To protect data in blockchain, the author of the record creates an access key. If changes are made to the block, the previous key becomes invalid, and it becomes visible to all network participants who, by a simple majority of votes, may prevent any further unauthorized actions. Thus, it makes it impossible to proceed with changes to the information stored in the blocks, and this is one of essential qualities of blockchain as a technology.
This majority vote presents the primary vulnerability to the BlockChain, the 51% Attack. In a 51% Attack an attacker has accumulated more computing power in his hands than all the other members of the network combined: a sort of controlling interest of generating power. This would allow an attacker or a group of intruders are able to get 51 percent of a network’s mining hash rate in their hands, they can pretty much do as they please with the world of data within — from altering blocks to manipulating transactions. After all, the majority of votes are on their side.
The main thing protecting the Ethereum network is the lack of incentives to perform such an attack in the first place. To perform such an attack the attacker must be willing to dedicate a large amount of resources simply to destroy something. Unless they have a large financial advantage to gain from that destruction, those resources will largely be lost permanently to them when the network is destroyed. Against this type of attacker, the greatest weapon Ethereum has is the market price and issuance rate of Ether. The higher the market price, the more hashing power gets paid for, and the more expensive an attack becomes.
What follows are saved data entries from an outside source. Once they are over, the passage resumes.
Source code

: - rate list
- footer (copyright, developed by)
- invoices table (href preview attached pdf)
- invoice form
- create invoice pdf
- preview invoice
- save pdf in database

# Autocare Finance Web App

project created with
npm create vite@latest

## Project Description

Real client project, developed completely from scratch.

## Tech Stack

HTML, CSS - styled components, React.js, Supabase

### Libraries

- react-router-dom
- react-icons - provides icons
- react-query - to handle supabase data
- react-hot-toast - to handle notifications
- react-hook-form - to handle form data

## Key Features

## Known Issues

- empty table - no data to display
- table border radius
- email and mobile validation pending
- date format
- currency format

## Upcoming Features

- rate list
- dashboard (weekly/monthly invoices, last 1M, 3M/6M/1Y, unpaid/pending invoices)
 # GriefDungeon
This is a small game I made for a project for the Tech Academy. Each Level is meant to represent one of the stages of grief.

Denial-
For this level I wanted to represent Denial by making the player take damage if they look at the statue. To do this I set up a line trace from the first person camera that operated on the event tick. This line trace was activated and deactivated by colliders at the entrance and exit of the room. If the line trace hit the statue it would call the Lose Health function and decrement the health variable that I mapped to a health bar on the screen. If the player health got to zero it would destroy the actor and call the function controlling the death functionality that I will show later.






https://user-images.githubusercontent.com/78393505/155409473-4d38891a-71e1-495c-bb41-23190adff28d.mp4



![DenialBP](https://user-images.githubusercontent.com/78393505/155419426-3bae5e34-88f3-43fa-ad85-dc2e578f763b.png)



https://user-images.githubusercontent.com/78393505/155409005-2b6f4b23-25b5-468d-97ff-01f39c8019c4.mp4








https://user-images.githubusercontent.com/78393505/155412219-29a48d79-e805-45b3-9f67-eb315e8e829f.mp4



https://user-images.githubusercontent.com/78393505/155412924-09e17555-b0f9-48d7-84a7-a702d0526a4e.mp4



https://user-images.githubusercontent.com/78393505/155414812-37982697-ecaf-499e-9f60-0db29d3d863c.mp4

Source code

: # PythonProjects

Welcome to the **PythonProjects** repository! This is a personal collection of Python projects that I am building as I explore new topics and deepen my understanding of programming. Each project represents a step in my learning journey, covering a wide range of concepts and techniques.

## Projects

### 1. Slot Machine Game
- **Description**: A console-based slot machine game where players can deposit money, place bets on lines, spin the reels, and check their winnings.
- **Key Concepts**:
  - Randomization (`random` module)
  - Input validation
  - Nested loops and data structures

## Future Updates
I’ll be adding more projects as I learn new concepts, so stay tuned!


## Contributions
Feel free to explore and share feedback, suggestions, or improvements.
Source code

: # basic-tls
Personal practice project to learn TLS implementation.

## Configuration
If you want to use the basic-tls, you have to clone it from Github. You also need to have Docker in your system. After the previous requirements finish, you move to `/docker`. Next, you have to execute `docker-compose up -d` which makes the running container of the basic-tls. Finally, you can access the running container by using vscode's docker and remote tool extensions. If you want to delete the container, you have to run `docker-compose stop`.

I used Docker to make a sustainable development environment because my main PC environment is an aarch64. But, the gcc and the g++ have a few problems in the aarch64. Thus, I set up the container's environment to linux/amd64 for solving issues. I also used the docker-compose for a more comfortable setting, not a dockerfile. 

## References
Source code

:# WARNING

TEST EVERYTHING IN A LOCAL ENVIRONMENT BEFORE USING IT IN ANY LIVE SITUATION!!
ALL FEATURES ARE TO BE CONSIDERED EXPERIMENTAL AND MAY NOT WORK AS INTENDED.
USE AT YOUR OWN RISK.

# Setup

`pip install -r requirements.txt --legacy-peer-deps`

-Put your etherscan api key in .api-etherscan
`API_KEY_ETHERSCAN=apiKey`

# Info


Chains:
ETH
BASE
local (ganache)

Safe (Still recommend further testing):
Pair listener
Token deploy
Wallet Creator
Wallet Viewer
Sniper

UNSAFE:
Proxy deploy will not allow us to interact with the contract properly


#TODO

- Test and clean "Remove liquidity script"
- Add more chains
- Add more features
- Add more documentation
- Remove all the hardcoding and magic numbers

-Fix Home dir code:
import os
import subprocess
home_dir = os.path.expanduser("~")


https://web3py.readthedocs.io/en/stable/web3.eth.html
The Alitheia Fund operates as a Decentralized Autonomous Organization (commonly referred to as a DAO) operating Smart Contracts on the Ethereum BlockChain. All of the rules for the operation of a transparent, compliant and automated Investment Ecosystem exist in the Smart Contracts that comprise the software of the Alitheia Fund. This software automates approximately 90% of daily, monthly, and quarterly and annual events in the Investment World as required of Reporting Entitites to the SEC and FINRA.
The Smart Contract's source code is publicly available on GitHub for all to see, all the investment, profit and loss, operational flow, and expense calculus are readily availalbe for anyone to plug in the reported values and subsequent results, verify all the functions of the Smart Contract work as they should in any reputable Ethereum Testing environment, and the ability to see updates, developments, and improvements to the Alitheia Fund's source code over time.
Using multi-signature processes to finalize events once triggered is a hallmark of the Alitheia Standard to investor protections. Having two Chief level officers of the corporation certifying the event, and releasing the subsequent actions insures that the Fund software is running as coded. Once the rules are written to the Smart Contracts, the Parent Contracts govern their permanence. The fund can add rules to the Operational Flow, but can only remove a rule with unanimous authorization from all Chief Officers and the Board of Directors.
By leveraging the philosophy of decentralization and immutability of the BlockChain to secure the rules of a given investment strategy, investment, or operation built within the confines of the existing laws and regulations governing the world of High Finance investors will always be able to quantify their risk, ROI, and the overall performance of the fund against other investments both in and out of the Hedge Fund world.